G: But when you're upfront about it, it sort of dissolves the—
AB: Well, I think when people can understand—Dry's a true story but some of the people that say certain things were actually other people. And I do that just because it's—it would have been confusing as a reader; it would have been confusing to introduce a character so late, you know? I also invented someone's testimony in an AA meeting, and the reason I did that was just because I didn't want to tell someone else's story that was repeated in AA. I didn't want someone to read that book and have them go, "That was my story." I didn't want that one person—I changed that, actually, for just one person. I didn't want that one person to see their story in my book. That would have been emotional shoplifting and I wouldn't do that. So I would rather lie in that instance and create a fiction. And actually, some people have been upset that I did that. But I just don't have a problem with that.

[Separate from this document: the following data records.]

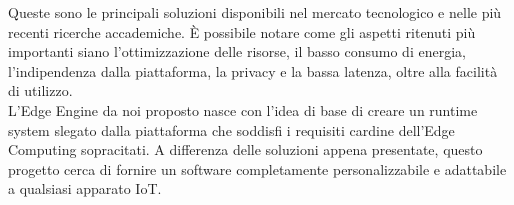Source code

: Queste sono le principali soluzioni disponibili nel mercato tecnologico e nelle più recenti ricerche accademiche. È possibile notare come gli aspetti ritenuti più importanti siano l'ottimizzazione delle risorse, il basso consumo di energia, l'indipendenza dalla piattaforma, la privacy e la bassa latenza, oltre alla facilità di utilizzo.\\ 
L'Edge Engine da noi proposto nasce con l'idea di base di creare un runtime system slegato dalla piattaforma che soddisfi i requisiti cardine dell'Edge Computing sopracitati. A differenza delle soluzioni appena presentate, questo progetto cerca di fornire un software completamente personalizzabile e adattabile a qualsiasi apparato IoT.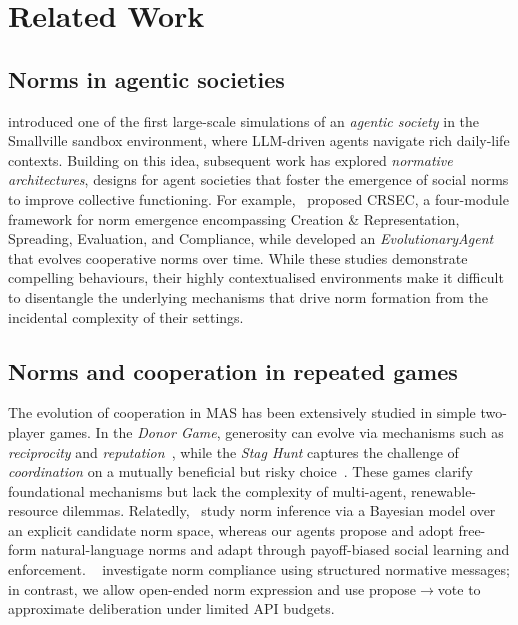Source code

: \documentclass[sigconf]{aamas}
\begin{document}
\section{Related Work}

\subsection{Norms in agentic societies}

\citet{park2023generative} introduced one of the first large-scale simulations of an \emph{agentic society} in the Smallville sandbox environment, where LLM-driven agents navigate rich daily-life contexts. 
Building on this idea, subsequent work has explored \emph{normative architectures}, designs for agent societies that foster the emergence of social norms to improve collective functioning. 
For example,~\citet{ren2024emergence} proposed CRSEC, a four-module framework for norm emergence encompassing Creation \& Representation, Spreading, Evaluation, and Compliance, while \cite{li2024agent} developed an \emph{EvolutionaryAgent} that evolves cooperative norms over time. 
While these studies demonstrate compelling behaviours, their highly contextualised environments make it difficult to disentangle the underlying mechanisms that drive norm formation from the incidental complexity of their settings.

\subsection{Norms and cooperation in repeated games}

The evolution of cooperation in MAS has been extensively studied in simple two-player games. 
In the \textit{Donor Game}, generosity can evolve via mechanisms such as \textit{reciprocity} and \textit{reputation}~\cite{vallinder2024cultural}, while the \textit{Stag Hunt} captures the challenge of \textit{coordination} on a mutually beneficial but risky choice~\cite{liucooperative}. 
These games clarify foundational mechanisms but lack the complexity of multi-agent, renewable-resource dilemmas.
Relatedly,~\citet{oldenburg2024learning} study norm inference via a Bayesian model over an explicit candidate norm space, whereas our agents propose and adopt free-form natural-language norms and adapt through payoff-biased social learning and enforcement.
~\citet{tzeng2024norm} investigate norm compliance using structured normative messages; in contrast, we allow open-ended norm expression and use propose$\to$vote to approximate deliberation under limited API budgets.
\end{document}
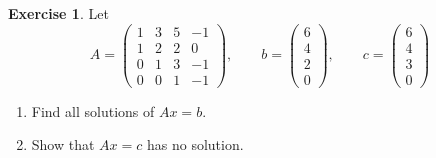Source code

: \documentclass[12pt]{article}
\theoremstyle{definition}
\newtheorem{exercise}{Exercise}
\begin{document}
\begin{exercise}\label{r2-ex-system-drill}
Let
\[
A=\begin{pmatrix}1&3&5&-1\\1&2&2&0\\0&1&3&-1\\0&0&1&-1\end{pmatrix},\qquad
b=\begin{pmatrix}6\\4\\2\\0\end{pmatrix},\qquad c=\begin{pmatrix}6\\4\\3\\0\end{pmatrix}
\]
\begin{enumerate}
\item Find all solutions of \(Ax=b\).
\item Show that \(Ax=c\) has no solution.
\end{enumerate}
\end{exercise}
\end{document}
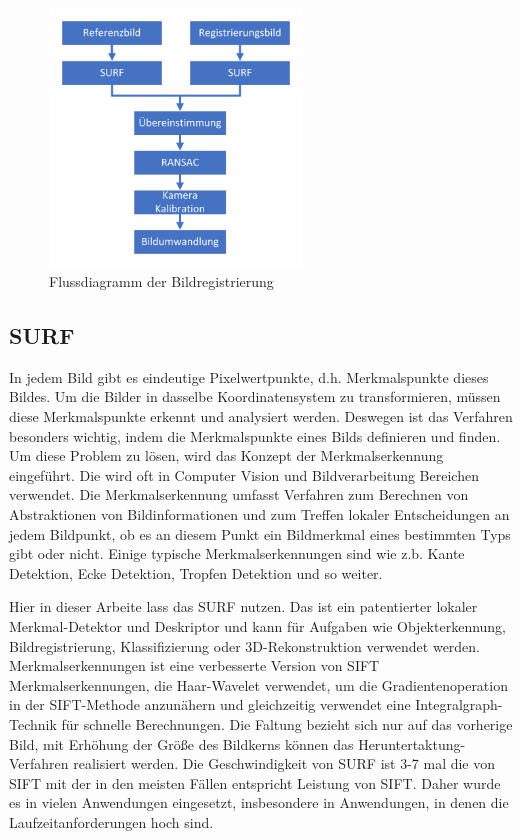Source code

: \begin{figure}[H]
 \centering 
 \includegraphics[keepaspectratio,width=0.6\textwidth]{images/4_ZweiteErfahrung/Bildregistration.pdf}
 \caption{Flussdiagramm der Bildregistrierung}
 \label{fig:Bildregistrierung}
\end{figure}

\subsection{SURF}
In jedem Bild gibt es eindeutige Pixelwertpunkte, d.h. Merkmalspunkte dieses Bildes. Um die Bilder in dasselbe Koordinatensystem zu transformieren, müssen diese Merkmalspunkte erkennt und analysiert werden. Deswegen ist das Verfahren besonders wichtig, indem die Merkmalspunkte eines Bilds definieren und finden. Um diese Problem zu lösen, wird das Konzept der Merkmalserkennung eingeführt. Die wird oft in Computer Vision und Bildverarbeitung Bereichen verwendet. Die Merkmalserkennung umfasst Verfahren zum Berechnen von Abstraktionen von Bildinformationen und zum Treffen lokaler Entscheidungen an jedem Bildpunkt, ob es an diesem Punkt ein Bildmerkmal eines bestimmten Typs gibt oder nicht. Einige typische Merkmalserkennungen sind wie z.b. Kante Detektion, Ecke Detektion, Tropfen Detektion und so weiter.

Hier in dieser Arbeite lass das SURF \cite{Surf} nutzen. 
Das ist ein patentierter lokaler Merkmal-Detektor und Deskriptor und kann für Aufgaben wie Objekterkennung, Bildregistrierung, Klassifizierung oder 3D-Rekonstruktion verwendet werden. \cite{Surf} Merkmalserkennungen ist eine verbesserte Version von SIFT Merkmalserkennungen, die Haar-Wavelet verwendet, um die Gradientenoperation in der SIFT-Methode anzunähern und gleichzeitig verwendet eine Integralgraph-Technik für schnelle Berechnungen. Die Faltung bezieht sich nur auf das vorherige Bild, mit Erhöhung der Größe des Bildkerns können das Heruntertaktung-Verfahren realisiert werden. Die Geschwindigkeit von SURF ist 3-7 mal die von SIFT mit der in den meisten Fällen entspricht   Leistung von SIFT. Daher wurde es in vielen Anwendungen eingesetzt, insbesondere in Anwendungen, in denen die Laufzeitanforderungen hoch sind.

G: But a representative one of—
AB: Yeah. But someone did say something. I think where you get into trouble is when you say—when you make bold, wild outlandish claims of things you've done and achieved, and it actually turns out you haven't. And you tell people, "No, it's true. I did. I was married to a girl, and she was a model and she was killed. And it was horrible. And I had a nervous breakdown." You know, and I get you emotionally involved, and you start to feel bad for me because I lost my model wife. You know, you're going to be mad at me when you find out I didn't have a model wife. You are going to be mad that you cried. And I think that that's kind of how readers feel when they get emotionally invested in a memoir or in a story—in a memoir, when they make an emotional investment, to find out that they cried for nobody? Or for somebody in a book, especially a successful book turning a profit, it's just—there's something kind of gross about it, I guess. The thing that makes memoirs so strong is because, when you read something in a book that resonates—when you read something you recognize as "That could have come from me"—it makes you feel less alone in the world. It makes you feel less alone. In the movie I think there are certain liberties. I mean, no one ever gave me a can of cash, you know, like at the end. I was never given a can of cash, you know. But it—Ryan did that, and I think it makes the point beautifully in a way that you'd have to make with six pages of dialogue to explain what that can of cash stands for: you know, of "I'm not much of a mother to you—I'm a little bit of a mother, and that's all I can give you and I believe in you," you know? But that's Agnes. And that's a good way to show that.
G: There's so much more I'd love to talk to you about, but we're out of time.
AB: I know. I'm sorry. But thank you for your talk.